When asked about what makes a successful entrepreneur, Kleinberg talks about intuition (“My grandmother taught me from the jump that you have to listen to your gut and your instincts, and what’s made me successful in my career is my intuition—a sort of taste level that comes from within”) and resilience. “The most challenging part of being an entrepreneur is being able to have all these doors slammed in your face. And I think the best entrepreneurs are the ones that can have enough grit and resilience to have a shitty day and get those doors slammed in your face, then wake up the next day with the most massive smile on, ready to charge forth no matter what happened,” she says. “You have to be able to say goodbye to the bad feelings, not linger, act fast, and make decisions quickly.”

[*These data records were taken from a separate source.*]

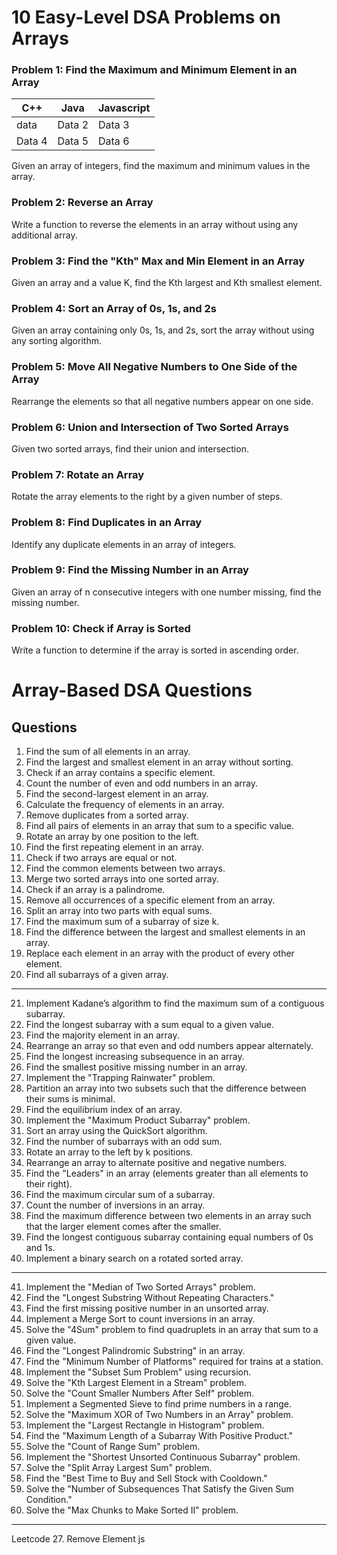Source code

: # 10 Easy-Level DSA Problems on Arrays

### Problem 1: Find the Maximum and Minimum Element in an Array

| C++    | Java   | Javascript |
| ------ | ------ | ---------- |
| data   | Data 2 | Data 3     |
| Data 4 | Data 5 | Data 6     |

Given an array of integers, find the maximum and minimum values in the array.

### Problem 2: Reverse an Array

Write a function to reverse the elements in an array without using any additional array.

### Problem 3: Find the "Kth" Max and Min Element in an Array

Given an array and a value K, find the Kth largest and Kth smallest element.

### Problem 4: Sort an Array of 0s, 1s, and 2s

Given an array containing only 0s, 1s, and 2s, sort the array without using any sorting algorithm.

### Problem 5: Move All Negative Numbers to One Side of the Array

Rearrange the elements so that all negative numbers appear on one side.

### Problem 6: Union and Intersection of Two Sorted Arrays

Given two sorted arrays, find their union and intersection.

### Problem 7: Rotate an Array

Rotate the array elements to the right by a given number of steps.

### Problem 8: Find Duplicates in an Array

Identify any duplicate elements in an array of integers.

### Problem 9: Find the Missing Number in an Array

Given an array of n consecutive integers with one number missing, find the missing number.

### Problem 10: Check if Array is Sorted

Write a function to determine if the array is sorted in ascending order.

# Array-Based DSA Questions

## Questions

1. Find the sum of all elements in an array.
2. Find the largest and smallest element in an array without sorting.
3. Check if an array contains a specific element.
4. Count the number of even and odd numbers in an array.
5. Find the second-largest element in an array.
6. Calculate the frequency of elements in an array.
7. Remove duplicates from a sorted array.
8. Find all pairs of elements in an array that sum to a specific value.
9. Rotate an array by one position to the left.
10. Find the first repeating element in an array.
11. Check if two arrays are equal or not.
12. Find the common elements between two arrays.
13. Merge two sorted arrays into one sorted array.
14. Check if an array is a palindrome.
15. Remove all occurrences of a specific element from an array.
16. Split an array into two parts with equal sums.
17. Find the maximum sum of a subarray of size k.
18. Find the difference between the largest and smallest elements in an array.
19. Replace each element in an array with the product of every other element.
20. Find all subarrays of a given array.

---

21. Implement Kadane’s algorithm to find the maximum sum of a contiguous subarray.
22. Find the longest subarray with a sum equal to a given value.
23. Find the majority element in an array.
24. Rearrange an array so that even and odd numbers appear alternately.
25. Find the longest increasing subsequence in an array.
26. Find the smallest positive missing number in an array.
27. Implement the "Trapping Rainwater" problem.
28. Partition an array into two subsets such that the difference between their sums is minimal.
29. Find the equilibrium index of an array.
30. Implement the "Maximum Product Subarray" problem.
31. Sort an array using the QuickSort algorithm.
32. Find the number of subarrays with an odd sum.
33. Rotate an array to the left by k positions.
34. Rearrange an array to alternate positive and negative numbers.
35. Find the "Leaders" in an array (elements greater than all elements to their right).
36. Find the maximum circular sum of a subarray.
37. Count the number of inversions in an array.
38. Find the maximum difference between two elements in an array such that the larger element comes after the smaller.
39. Find the longest contiguous subarray containing equal numbers of 0s and 1s.
40. Implement a binary search on a rotated sorted array.

---

41. Implement the "Median of Two Sorted Arrays" problem.
42. Find the "Longest Substring Without Repeating Characters."
43. Find the first missing positive number in an unsorted array.
44. Implement a Merge Sort to count inversions in an array.
45. Solve the "4Sum" problem to find quadruplets in an array that sum to a given value.
46. Find the "Longest Palindromic Substring" in an array.
47. Find the "Minimum Number of Platforms" required for trains at a station.
48. Implement the "Subset Sum Problem" using recursion.
49. Solve the "Kth Largest Element in a Stream" problem.
50. Solve the "Count Smaller Numbers After Self" problem.
51. Implement a Segmented Sieve to find prime numbers in a range.
52. Solve the "Maximum XOR of Two Numbers in an Array" problem.
53. Implement the "Largest Rectangle in Histogram" problem.
54. Find the "Maximum Length of a Subarray With Positive Product."
55. Solve the "Count of Range Sum" problem.
56. Implement the "Shortest Unsorted Continuous Subarray" problem.
57. Solve the "Split Array Largest Sum" problem.
58. Find the "Best Time to Buy and Sell Stock with Cooldown."
59. Solve the "Number of Subsequences That Satisfy the Given Sum Condition."
60. Solve the "Max Chunks to Make Sorted II" problem.

---
Leetcode
27. Remove Element js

There’s also an innate drive that most entrepreneurs simply can’t shake. “I think being an entrepreneur is this passion that you have inside of you,” she says. “I used to know the owner of Danier before he passed away, and he was like, ‘You have this fire in your belly, Erin.’ I can’t fight it.” Instead, she keeps building.

“My goal is to build a forever legacy brand that can withstand the test of time. And I want to put my grandmother’s name in lights. She was kind of embarrassed by her name. It wasn’t very popular here in Toronto, but it’s such a beautiful name that has a global weight to it,” Kleinberg says fondly. “I’m the crazy person that wants to build another Aesop. And many people want to do that, but I have that fiery passion.”